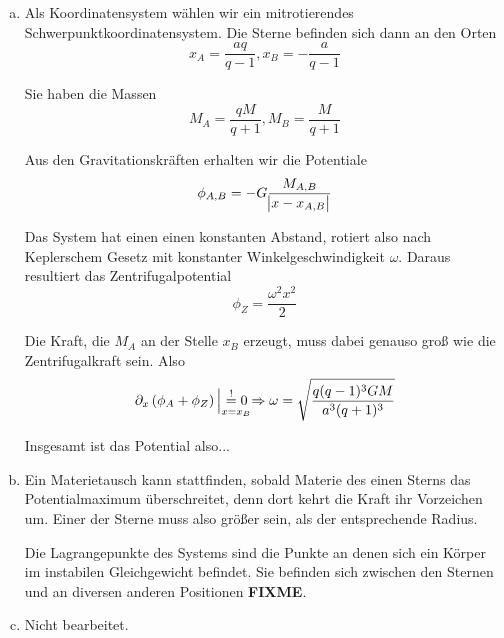 \documentclass[a4paper,german,12pt,smallheadings]{scrartcl}
\begin{document}
\begin{enumerate}[a)]
  \item
    Als Koordinatensystem wählen wir ein mitrotierendes
    Schwerpunktkoordinatensystem. Die Sterne befinden sich dann an den Orten
    \begin{equation}
      x_A = \frac{aq}{q-1}, x_B = -\frac{a}{q-1}
    \end{equation}

    Sie haben die Massen
    \begin{equation}
      M_A = \frac{qM}{q+1}, M_B = \frac{M}{q+1}
    \end{equation}

    Aus den Gravitationskräften erhalten wir die Potentiale
    \begin{equation}
      \phi_{A,B} = -G \frac{M_{A,B}}{\envert{x - x_{A,B}}}
    \end{equation}

    Das System hat einen einen konstanten Abstand, rotiert also nach
    Keplerschem Gesetz mit konstanter Winkelgeschwindigkeit $\omega$. Daraus
    resultiert das Zentrifugalpotential
    \begin{equation}
      \phi_Z = \frac{\omega^2 x^2}{2}
    \end{equation}

    Die Kraft, die $M_A$ an der Stelle $x_B$ erzeugt, muss dabei genauso groß
    wie die Zentrifugalkraft sein. Also
    \begin{equation}
      \partial_x \del{\phi_A + \phi_Z} \sVert[2]_{\mathrlap{x=x_B}} \overset{!}{=} 0 \Rightarrow \omega = \sqrt{\frac{q(q-1)^3 GM}{a^3(q+1)^3}}
    \end{equation}

    Insgesamt ist das Potential also...

  \item
    Ein Materietausch kann stattfinden, sobald Materie des einen Sterns das
    Potentialmaximum überschreitet, denn dort kehrt die Kraft ihr Vorzeichen
    um. Einer der Sterne muss also größer sein, als der entsprechende Radius.

    Die Lagrangepunkte des Systems sind die Punkte an denen sich ein Körper
    im instabilen Gleichgewicht befindet. Sie befinden sich zwischen den
    Sternen und an diversen anderen Positionen \textbf{FIXME}.
  \item
    Nicht bearbeitet.
\end{enumerate}
\end{document}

- - -

Your copy should match the data above exactly, apart from the pictures.

## RESULT BELOW
 \documentclass[a4paper,german,12pt,smallheadings]{scrartcl}
\begin{document}
\begin{enumerate}[a)]
  \item
    Als Koordinatensystem wählen wir ein mitrotierendes
    Schwerpunktkoordinatensystem. Die Sterne befinden sich dann an den Orten
    \begin{equation}
      x_A = \frac{aq}{q-1}, x_B = -\frac{a}{q-1}
    \end{equation}

    Sie haben die Massen
    \begin{equation}
      M_A = \frac{qM}{q+1}, M_B = \frac{M}{q+1}
    \end{equation}

    Aus den Gravitationskräften erhalten wir die Potentiale
    \begin{equation}
      \phi_{A,B} = -G \frac{M_{A,B}}{\envert{x - x_{A,B}}}
    \end{equation}

    Das System hat einen einen konstanten Abstand, rotiert also nach
    Keplerschem Gesetz mit konstanter Winkelgeschwindigkeit $\omega$. Daraus
    resultiert das Zentrifugalpotential
    \begin{equation}
      \phi_Z = \frac{\omega^2 x^2}{2}
    \end{equation}

    Die Kraft, die $M_A$ an der Stelle $x_B$ erzeugt, muss dabei genauso groß
    wie die Zentrifugalkraft sein. Also
    \begin{equation}
      \partial_x \del{\phi_A + \phi_Z} \sVert[2]_{\mathrlap{x=x_B}} \overset{!}{=} 0 \Rightarrow \omega = \sqrt{\frac{q(q-1)^3 GM}{a^3(q+1)^3}}
    \end{equation}

    Insgesamt ist das Potential also...

  \item
    Ein Materietausch kann stattfinden, sobald Materie des einen Sterns das
    Potentialmaximum überschreitet, denn dort kehrt die Kraft ihr Vorzeichen
    um. Einer der Sterne muss also größer sein, als der entsprechende Radius.

    Die Lagrangepunkte des Systems sind die Punkte an denen sich ein Körper
    im instabilen Gleichgewicht befindet. Sie befinden sich zwischen den
    Sternen und an diversen anderen Positionen \textbf{FIXME}.
  \item
    Nicht bearbeitet.
\end{enumerate}
\end{document}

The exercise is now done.